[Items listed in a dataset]
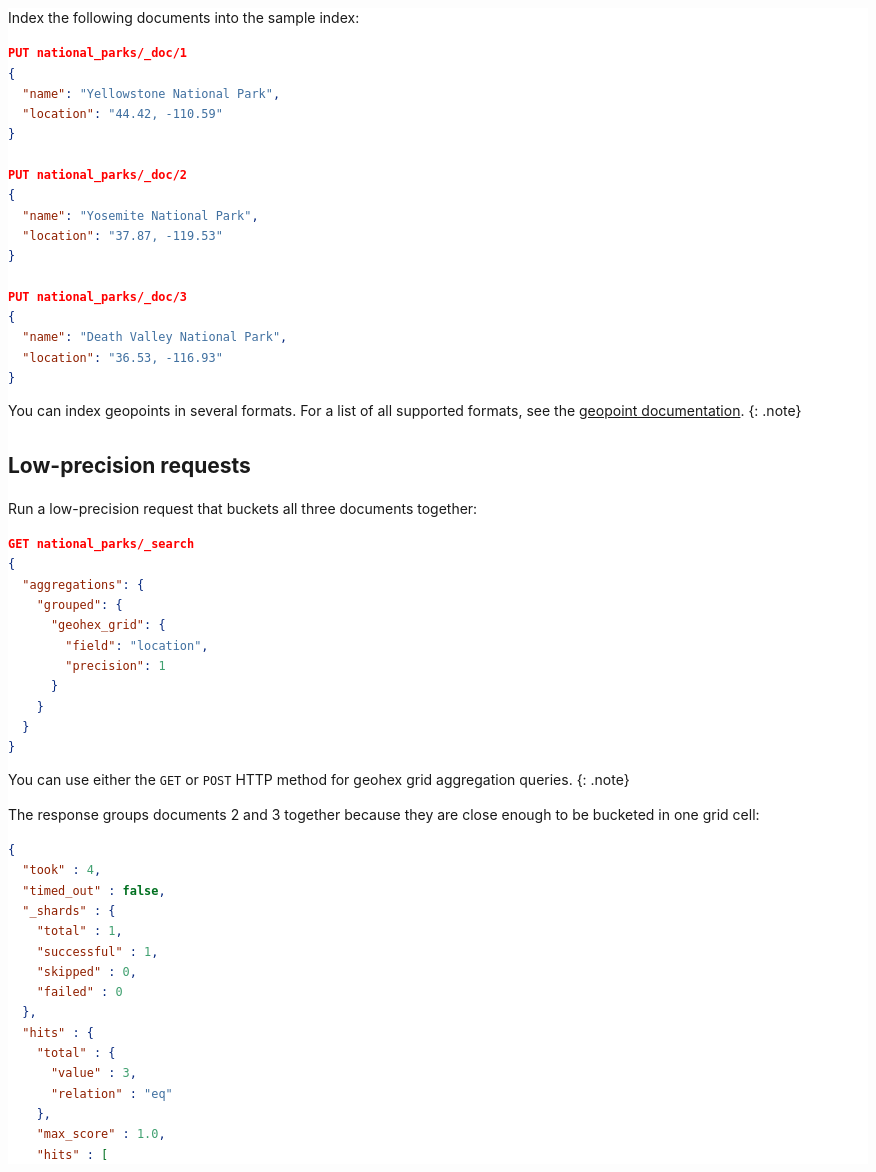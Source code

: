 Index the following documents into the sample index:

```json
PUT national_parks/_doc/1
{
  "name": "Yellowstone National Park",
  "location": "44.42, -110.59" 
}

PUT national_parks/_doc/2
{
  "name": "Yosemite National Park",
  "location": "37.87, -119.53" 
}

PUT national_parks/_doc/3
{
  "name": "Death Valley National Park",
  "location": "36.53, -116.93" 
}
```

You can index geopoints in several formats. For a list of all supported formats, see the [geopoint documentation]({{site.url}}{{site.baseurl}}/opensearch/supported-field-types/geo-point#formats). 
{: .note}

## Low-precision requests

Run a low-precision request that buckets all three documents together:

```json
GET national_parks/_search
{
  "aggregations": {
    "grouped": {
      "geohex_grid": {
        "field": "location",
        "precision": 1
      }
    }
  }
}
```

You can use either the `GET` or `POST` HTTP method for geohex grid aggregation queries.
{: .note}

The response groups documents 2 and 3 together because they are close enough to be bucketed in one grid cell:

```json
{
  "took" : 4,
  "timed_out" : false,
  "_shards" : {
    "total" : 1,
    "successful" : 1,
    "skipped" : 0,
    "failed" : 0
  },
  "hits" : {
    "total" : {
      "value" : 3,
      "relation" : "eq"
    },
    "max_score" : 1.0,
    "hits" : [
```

## TASK TO CARRY OUT:
Filter the entries and copy each line with "index".

## RESPONSE BELOW:
: Index the following documents into the sample index:
You can index geopoints in several formats. For a list of all supported formats, see the [geopoint documentation]({{site.url}}{{site.baseurl}}/opensearch/supported-field-types/geo-point#formats). 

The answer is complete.